EN FR
EN FR


Section: New Results

Large scale indexing and classification techniques

Image retrieval and classification

Participants : Rachid BenMokhtar, Jonathan Delhumeau, Patrick Gros, Mihir Jain, Hervé Jégou, Josip Krapac.

This work was partially done in collaboration with Matthijs Douze and Cordelia Schmid (LEAR), Florent Perronnin and Jorge Sanchez (Xerox), Patrick Pérez (Technicolor) and Ondrej Chum (CVUT Prague). It was partly done in the context of the Quaero project.

Our work on very large scale image search has addressed [14] the joint optimization of three antinomic criterions: speed, memory resources and search quality. We have considered techniques aggregating local image descriptors into a vector and show that the Fisher kernel achieves better performance than the reference bag-of-visual words approach for any given vector dimension. The joint optimization of dimensionality reduction with indexing allowed us to obtain a precise vector comparison as well as a compact representation. The evaluation shows that the image representation can be reduced to a few dozen bytes while preserving high accuracy. Searching a 100 million image dataset takes about 250 ms on one processor core.

This work has been further improved [45] by modifying the way the similarity between images is computed, in particular we have shown that whitening is an effective way to fully exploit multiple vocabularies along with bag-of-visual words and VLAD representations.
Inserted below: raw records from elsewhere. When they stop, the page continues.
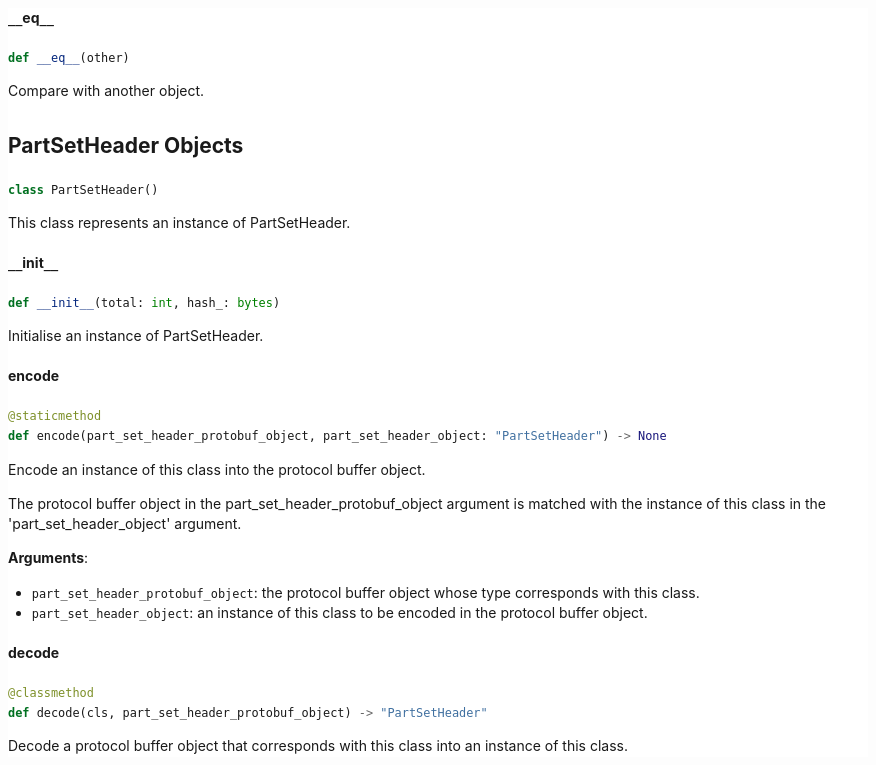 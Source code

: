 <a id="packages.valory.protocols.abci.custom_types.ConsensusVersion.__eq__"></a>

#### `__`eq`__`

```python
def __eq__(other)
```

Compare with another object.

<a id="packages.valory.protocols.abci.custom_types.PartSetHeader"></a>

## PartSetHeader Objects

```python
class PartSetHeader()
```

This class represents an instance of PartSetHeader.

<a id="packages.valory.protocols.abci.custom_types.PartSetHeader.__init__"></a>

#### `__`init`__`

```python
def __init__(total: int, hash_: bytes)
```

Initialise an instance of PartSetHeader.

<a id="packages.valory.protocols.abci.custom_types.PartSetHeader.encode"></a>

#### encode

```python
@staticmethod
def encode(part_set_header_protobuf_object, part_set_header_object: "PartSetHeader") -> None
```

Encode an instance of this class into the protocol buffer object.

The protocol buffer object in the part_set_header_protobuf_object argument is matched with the instance of this class in the 'part_set_header_object' argument.

**Arguments**:

- `part_set_header_protobuf_object`: the protocol buffer object whose type corresponds with this class.
- `part_set_header_object`: an instance of this class to be encoded in the protocol buffer object.

<a id="packages.valory.protocols.abci.custom_types.PartSetHeader.decode"></a>

#### decode

```python
@classmethod
def decode(cls, part_set_header_protobuf_object) -> "PartSetHeader"
```

Decode a protocol buffer object that corresponds with this class into an instance of this class.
We have also considered the problem of image classification, which goal is to produce a semantic representation of the images in the form of text labels reflecting the object categories contained in the images. We have proposed a technique derived from a matching system [44] based on Hamming Embedding and a similarity space mapping. The results outperform the state-of-the-art among matching systems such as NBNN. On some datasets such as Caltech-256, our results compare favorably to the best techniques, namely the Fisher vector representation.

Intensive use of SVM for text mining and image mining

Participants : Thanh Nghi Doan, François Poulet.

Following our previous work on large scale image classification [58] , we have developed a fast and efficient framework for large scale image classification. Most of the state of the art approaches use a linear SVM (eg LIBLINEAR) for the training task. Another solution can be to use the new Power Mean SVM (PmSVM) with power mean kernel functions that can solve a binary classification problem with millions of examples and tens of thousands of dense features in a few seconds (excluding the time to read the input files). We are working on a parallel version of this algorithm and trying to deal with unbalanced datasets: in ImageNet1000 dataset, there are 1,000 classes, this is a very unbalanced classification task so we use a balanced bagging parallel algorithm. The time needed to perform the training task on ImageNet1000 was almost 1 day with the original PmSVM algorithm and 2.5 days for LIBLINEAR, we achieve it within 10 min and with a relative precision increase of more than 20%. We are currently working to reduce the RAM needed to perform the task (today  30GB).

Audio indexing

Participants : Jonathan Delhumeau, Guillaume Gravier, Patrick Gros, Hervé Jégou.

This work was done in the context of the Quaero project.

Our new Babaz audio search system [46] aims at finding modified audio segments in large databases of music or video tracks. It is based on an efficient audio feature matching system which exploits the reciprocal nearest neighbors to produce a per-match similarity score. Temporal consistency is taken into account based on the audio matches, and boundary estimation allows the precise localization of the matching segments. The method is mainly intended for video retrieval based on their audio track, as typically evaluated in the copy detection task of Trecvid evaluation campaigns. The evaluation conducted on music retrieval shows that our system is comparable to a reference audio fingerprinting system for music retrieval, and significantly outperforms it on audio-based video retrieval, as shown by our experiments conducted on the dataset used in the copy detection task of the Trecvid'2010 campaign, which was used as an external evaluation in the Quaero project.

Approximate nearest neighbor search with compact codes

Participants : Teddy Furon, Hervé Jégou.

This work was done in collaboration with the Metiss project team (Anthony Bourrier and Rémi Gribonval). It was partly done in the context of the Quaero project.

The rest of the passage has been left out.